Jetzt ist die Frage ist dies überhaupt so realisierbar?

Bzw. woher bekommen die Rechner im VLAN 2 dann ihre IP, da unser Server ja im VLAN 1 wäre.

Komme echt nicht weiter, und da Chef zur Zeit Schulung macht bleibt keine Zeit, dass er mir dabei helfen könnte.

Wäre für Anregung und Tipp´s echt dankbar

LG Summer

[truebsalgeblaese]

Hallo Summerdreamx,

ohne den Switch jetzt genau zu kennen - ist zum Grossteil ist das so realisierbar - nur bei der Anbindung Fileserver musst Du ggf. aufpassen.

IP-Adressen kann auch die Astaro-Firewall vergeben, die hat einen eigenen DHCP-Server.

Tsg

[Crash2001]

Soll das links von der Firewall ein Router sein? Falls ja, ist es ein Router, der 3 einstellbare Interface hat, oder nur einer mit 1 Seite WAN und 1 Seite Switch für intern?

Sollte der Router nur einen Switch auf der LAN-seite haben (wie dies bei Consumergeräten eigentlich Standard ist), dann können die User von der Werkbank doch wieder die anderen User erreichen (dort ist es ja nicht mehr in vlans unterteilt, sondern nur intern im Switch - ansonsten müsstest du mit einem Trunk-Port zur Firewall und dann Router gehen). Das kann man dann antürlich auf der Astaro-Firewall verhindern... Das Problem dabei ist dann aber, dass sie alle im Netz des Routers liegen müssen (internes Interface), da sie es ja als Gateway nutzen und somit auch erreichen können müssen. Alternativ kann die Astaro-Firewall evtl Router spielen.

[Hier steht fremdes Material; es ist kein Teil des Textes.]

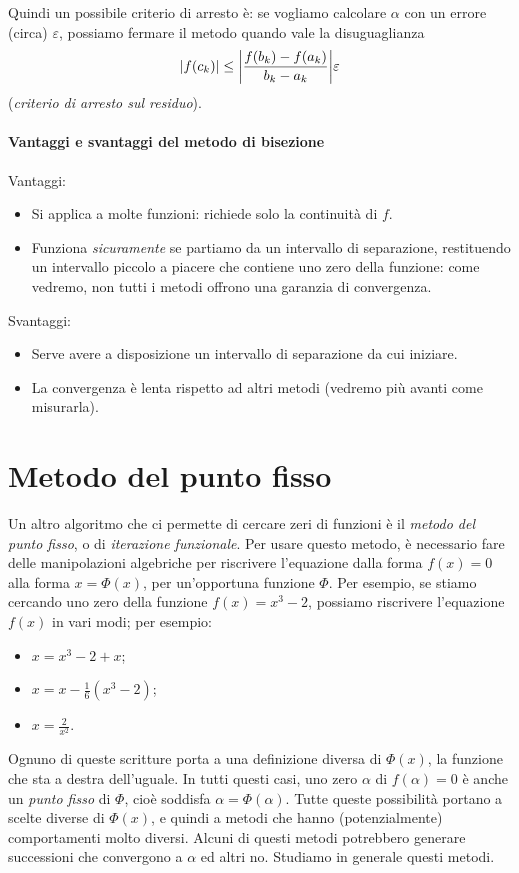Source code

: \documentclass[a4paper]{report}
\DeclarePairedDelimiter{\abs}{\lvert}{\rvert}
\theoremstyle{definiton}
\theoremstyle{remark}
\begin{document}
Quindi un possibile criterio di arresto è: se vogliamo calcolare $\alpha$ con un errore (circa) $\varepsilon$, possiamo fermare il metodo quando vale la disuguaglianza 
\[
\abs{f(c_k)} \leq \abs*{\frac{f(b_k) - f(a_k)}{b_k-a_k}} \varepsilon
\]
(\emph{criterio di arresto sul residuo}).

\paragraph{Vantaggi e svantaggi del metodo di bisezione}

Vantaggi:

\begin{itemize}
    \item Si applica a molte funzioni: richiede solo la continuità di $f$.
    \item Funziona \emph{sicuramente} se partiamo da un intervallo di separazione, restituendo un intervallo piccolo a piacere che contiene uno zero della funzione: come vedremo, non tutti i metodi offrono una garanzia di convergenza.
\end{itemize}

Svantaggi:

\begin{itemize}
    \item Serve avere a disposizione un intervallo di separazione da cui iniziare.
    \item La convergenza è lenta rispetto ad altri metodi (vedremo più avanti come misurarla).
\end{itemize}


\section{Metodo del punto fisso}

Un altro algoritmo che ci permette di cercare zeri di funzioni è il \emph{metodo del punto fisso}, o di \emph{iterazione funzionale}. Per usare questo metodo, è necessario fare delle manipolazioni algebriche per riscrivere l'equazione dalla forma $f(x) = 0$ alla forma $x = \Phi(x)$, per un'opportuna funzione $\Phi$. Per esempio, se stiamo cercando uno zero della funzione $f(x) = x^3 - 2$, possiamo riscrivere l'equazione $f(x)$ in vari modi; per esempio: 
\begin{itemize}
    \item $x = x^3 - 2 + x$;
    \item $x = x - \frac16 (x^3-2)$;
    \item $x = \frac{2}{x^2}$.
\end{itemize}
Ognuno di queste scritture porta a una definizione diversa di $\Phi(x)$, la funzione che sta a destra dell'uguale. In tutti questi casi, uno zero $\alpha$ di $f(\alpha)=0$ è anche un \emph{punto fisso} di $\Phi$, cioè soddisfa $\alpha = \Phi(\alpha)$. Tutte queste possibilità portano a scelte diverse di $\Phi(x)$, e quindi a metodi che hanno (potenzialmente) comportamenti molto diversi. Alcuni di questi metodi potrebbero generare successioni che convergono a $\alpha$ ed altri no. Studiamo in generale questi metodi.
\end{document}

Eigentlich wird ein L3-Switch, oder ein Router eingesetzt als Default Gateway, und der die beiden Netze dann verbindet, falls gewünscht. Auf dem L3-Gerät können dann entsprechende Filterlisten definiert werden, dass z.B. vlan 2 nicht mit vlan 3 kommunizieren können darf, dass aber beide vlans nach außen kommunizieren dürfen. Eventuell kann das alles ja deine Astaro-Firewall. Da ich sie nicht genau kenne, kann ich da jetzt leider nichts zu sagen. Dann wäre die doppelte Anbindung des Routers an die Firewall aber überflüssig.

Ich würde es so machen, dass ich mir einen kleinen Router nehmen würde, diesen hinter die Firewall packen und dort zwischen den 3 netzen routen. Dann entsprechend eine accesslist auf das Interface / die Interface (je nachdem, ob man es per trunk oder mit einer Leitung pro "vlan" macht, was auch davon abhängt, ob der router subinterface unterstützt oder nicht) legen, in der definiert ist, was erlaubt ist und was nicht.